Items from a data source:
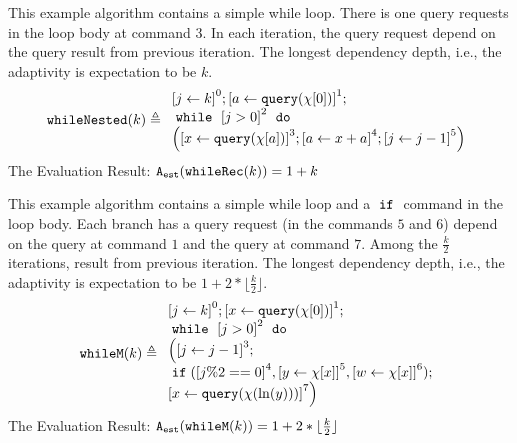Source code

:     
\begin{example}
\label{ex:whileNested}
This example algorithm contains a simple while loop.
There is one query requests in the loop body at command $3$.
In each iteration, the query request depend on the query result from previous iteration.
The longest dependency depth, i.e., the adaptivity is expectation to be $k$.
%
\[
%
\kw{whileNested}(k) \triangleq
\begin{array}{l}
    \clabel{ \assign{j}{k} }^{0} ; 
    \clabel{ \assign{a}{\query(\chi[0])} }^{1} ; \\
        \ewhile ~ \clabel{j > 0}^{2} ~ \edo ~ \\
        \Big(
         \clabel{\assign{x}{\query(\chi[a]) }}^{3}  ; 
         \clabel{\assign{a}{x + a}}^{4} ;
        \clabel{\assign{j}{j-1}}^{5}       \Big)
    \end{array}
\]
The Evaluation Result: $ \progA(\kw{whileRec}(k)) = 1 + k$
   \end{example}
            \begin{example}
   \label{ex:whileM}
   This example algorithm contains a simple while loop and a $\eif$ command in the loop body.
Each branch  has a query request (in the commands $5$ and $6$)
depend on the query at command $1$ and the query at command $7$.
Among the $\frac{k}{2}$ iterations,
 result from previous iteration.
The longest dependency depth, i.e., the adaptivity is expectation to be $1 +2 * \lfloor \frac{k}{2} \rfloor$.
            \[
            \kw{whileM}(k) \triangleq 
            \begin{array}{l}
   \clabel{ \assign{j}{k}}^{0} ; 
   \clabel{ \assign{x}{\query(\chi[0])} }^{1} ; \\
\ewhile ~ \clabel{j > 0}^{2} ~ \edo ~ \\
\Big(
 \clabel{\assign{j}{j-1}}^{3} ;\\
 \eif(\clabel{j \% 2 == 0}^{4}, 
 \clabel{\assign{y}{\chi[x]}}^{5}, 
 \clabel{\assign{w}{\chi[x]}}^{6});\\        
 \clabel{\assign{x}{\query(\chi(\ln(y)))} }^{7} \Big)
   \end{array}
            \]
            The Evaluation Result: $ \progA(\kw{whileM}(k)) = 1 +2 * \lfloor \frac{k}{2} \rfloor $
        \end{example}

■ Task requirements
Pictures are to be omitted; set down the rest of the entries exactly as given.

■ Written solution
Source code

:     
\begin{example}
\label{ex:whileNested}
This example algorithm contains a simple while loop.
There is one query requests in the loop body at command $3$.
In each iteration, the query request depend on the query result from previous iteration.
The longest dependency depth, i.e., the adaptivity is expectation to be $k$.
%
\[
%
\kw{whileNested}(k) \triangleq
\begin{array}{l}
    \clabel{ \assign{j}{k} }^{0} ; 
    \clabel{ \assign{a}{\query(\chi[0])} }^{1} ; \\
        \ewhile ~ \clabel{j > 0}^{2} ~ \edo ~ \\
        \Big(
         \clabel{\assign{x}{\query(\chi[a]) }}^{3}  ; 
         \clabel{\assign{a}{x + a}}^{4} ;
        \clabel{\assign{j}{j-1}}^{5}       \Big)
    \end{array}
\]
The Evaluation Result: $ \progA(\kw{whileRec}(k)) = 1 + k$
   \end{example}
            \begin{example}
   \label{ex:whileM}
   This example algorithm contains a simple while loop and a $\eif$ command in the loop body.
Each branch  has a query request (in the commands $5$ and $6$)
depend on the query at command $1$ and the query at command $7$.
Among the $\frac{k}{2}$ iterations,
 result from previous iteration.
The longest dependency depth, i.e., the adaptivity is expectation to be $1 +2 * \lfloor \frac{k}{2} \rfloor$.
            \[
            \kw{whileM}(k) \triangleq 
            \begin{array}{l}
   \clabel{ \assign{j}{k}}^{0} ; 
   \clabel{ \assign{x}{\query(\chi[0])} }^{1} ; \\
\ewhile ~ \clabel{j > 0}^{2} ~ \edo ~ \\
\Big(
 \clabel{\assign{j}{j-1}}^{3} ;\\
 \eif(\clabel{j \% 2 == 0}^{4}, 
 \clabel{\assign{y}{\chi[x]}}^{5}, 
 \clabel{\assign{w}{\chi[x]}}^{6});\\        
 \clabel{\assign{x}{\query(\chi(\ln(y)))} }^{7} \Big)
   \end{array}
            \]
            The Evaluation Result: $ \progA(\kw{whileM}(k)) = 1 +2 * \lfloor \frac{k}{2} \rfloor $
        \end{example}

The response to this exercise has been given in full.